Security is the sine qua non. Without strong national and internal security, neither good governance nor economic fundamentals can evolve sustainably. Stable governance — not to be conflated with democracy — requires countries to manage their political, military, policing, economic, social, legal, regulatory and judicial affairs. Economic elements of stability include economic infrastructure, and the legal, regulatory and policy environments required for economic growth.
In the era of great power competition, the number of countries in the gray zone between war and peace will grow as new countries become theaters of competition. This will require stronger engagement in gray-zone stability operations, both before and after conflicts. Fewer U.S. resources will likely be allocated to long-term stabilization, however, because of U.S. budget limitations, domestic funding needs, donor fatigue and widespread public aversion to anything that walks, talks or looks like nation-building.
Even as stability operations are increasingly funded by other donors, the most likely scenario is less stability in countries where stability needs are unmet.

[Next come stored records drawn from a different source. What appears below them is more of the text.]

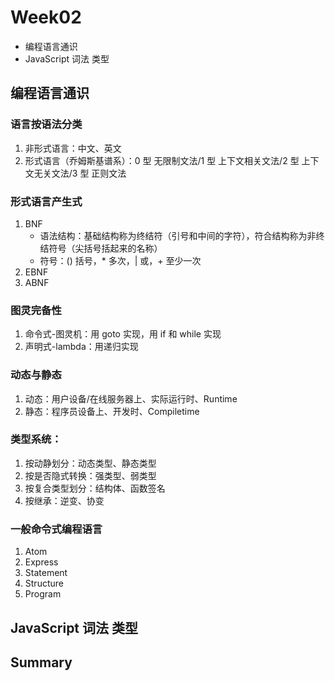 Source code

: # Week02

- 编程语言通识
- JavaScript 词法 类型

## 编程语言通识

### 语言按语法分类

1. 非形式语言：中文、英文
2. 形式语言（乔姆斯基谱系）：0 型 无限制文法/1 型 上下文相关文法/2 型 上下文无关文法/3 型 正则文法

### 形式语言产生式

1. BNF
   - 语法结构：基础结构称为终结符（引号和中间的字符），符合结构称为非终结符号（尖括号括起来的名称）
   - 符号：() 括号，\* 多次，| 或，+ 至少一次
2. EBNF
3. ABNF

### 图灵完备性

1. 命令式-图灵机：用 goto 实现，用 if 和 while 实现
2. 声明式-lambda：用递归实现

### 动态与静态

1. 动态：用户设备/在线服务器上、实际运行时、Runtime
2. 静态：程序员设备上、开发时、Compiletime

### 类型系统：

1. 按动静划分：动态类型、静态类型
2. 按是否隐式转换：强类型、弱类型
3. 按复合类型划分：结构体、函数签名
4. 按继承：逆变、协变

### 一般命令式编程语言

1. Atom
2. Express
3. Statement
4. Structure
5. Program

## JavaScript 词法 类型

## Summary
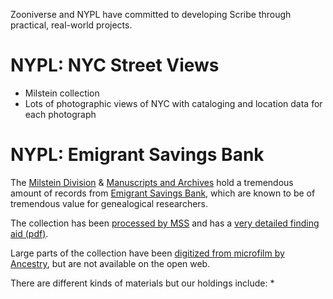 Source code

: Zooniverse and NYPL have committed to developing Scribe through practical, real-world projects.


# NYPL: NYC Street Views
* Milstein collection
* Lots of photographic views of NYC with cataloging and location data for each photograph


# NYPL: Emigrant Savings Bank
The [Milstein Division](http://www.nypl.org/locations/divisions/milstein) & [Manuscripts and Archives](http://www.nypl.org/locations/divisions/manuscripts-division) hold a tremendous amount of records from [Emigrant Savings Bank](https://en.wikipedia.org/wiki/Emigrant_Savings_Bank), which are known to be of tremendous value for genealogical researchers.

The collection has been [processed by MSS](http://archives.nypl.org/mss/925) and has a [very detailed finding aid (pdf)](http://archives.nypl.org/uploads/collection/pdf_finding_aid/emigrant.pdf).

Large parts of the collection have been [digitized from microfilm by Ancestry](http://search.ancestrylibrary.com/search/db.aspx?dbid=8760), but are not available on the open web.

There are different kinds of materials but our holdings include:
* 
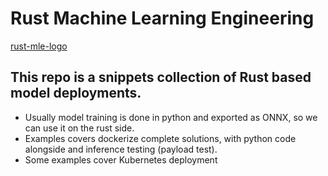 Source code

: # Rust Machine Learning Engineering

[rust-mle-logo](/assets/repo_rust_mle.jpg)

## This repo is a snippets collection of Rust based model deployments.
  * Usually model training is done in python and exported as ONNX, so we can use it on the rust side.
  * Examples covers dockerize complete solutions, with python code alongside and inference testing (payload test).
  * Some examples cover Kubernetes deployment

    
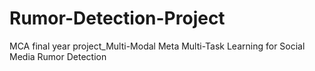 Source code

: # Rumor-Detection-Project
MCA final year project_Multi-Modal Meta Multi-Task Learning for Social Media Rumor Detection
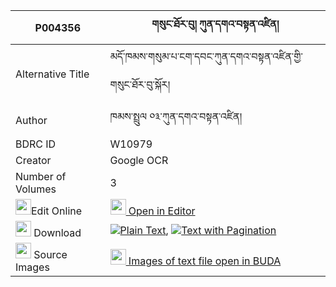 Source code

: |P004356|གསུང་ཐོར་བུ། ཀུན་དགའ་བསྟན་འཛིན། 
| --- | --- 
|Alternative Title |མདོ་ཁམས་གསུམ་པ་ངག་དབང་ཀུན་དགའ་བསྟན་འཛིན་གྱི་གསུང་ཐོར་བུ་སྐོར།
|Author| ཁམས་སྤྲུལ ༠༣་ཀུན་དགའ་བསྟན་འཛིན།
|BDRC ID | W10979
|Creator | Google OCR
|Number of Volumes| 3
|<img width="25" src="https://img.icons8.com/color/25/000000/edit-property.png">Edit Online| [<img width="25" src="https://avatars.githubusercontent.com/u/45091458?s=200&v=4"> Open in Editor](http://editor.openpecha.org/P004356)
|<img width="25" src="https://img.icons8.com/fluent/48/000000/download-2.png"/>  Download | [![](https://img.icons8.com/color/20/000000/txt.png)Plain Text](https://github.com/Openpecha/P004356/releases/download/v2/sung_torbu_kunga_tendzin_plain_P004356.zip), [![](https://img.icons8.com/color/20/000000/txt.png)Text with Pagination](https://github.com/Openpecha/P004356/releases/download/v2/sung_torbu_kunga_tendzin_pages_P004356.zip)
|<img width="25" src="https://img.icons8.com/plasticine/100/000000/pictures-folder.png"/>  Source Images | [<img width="25" src="https://library.bdrc.io/icons/BUDA-small.svg"> Images of text file open in BUDA](https://library.bdrc.io/show/bdr:W10979)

Where the United States does engage, like in Syria and Iraq, it will play a declining hands-on role as the scope and extent of direct intervention narrows. This assistance will mostly be executed through grants to the host country, and to international organizations like the World Bank, the regional development banks and the United Nations.
Upshots
In the future, more countries are likely to serve as theaters of great power competition. Conflict will arise in those countries where it didn't exist before, and will deepen in those where it already exists. In both cases, instability will grow. The use of proxies will mitigate the potential for direct great power conflict, but tensions will rise as the world becomes smaller and opportunities for conflict grow.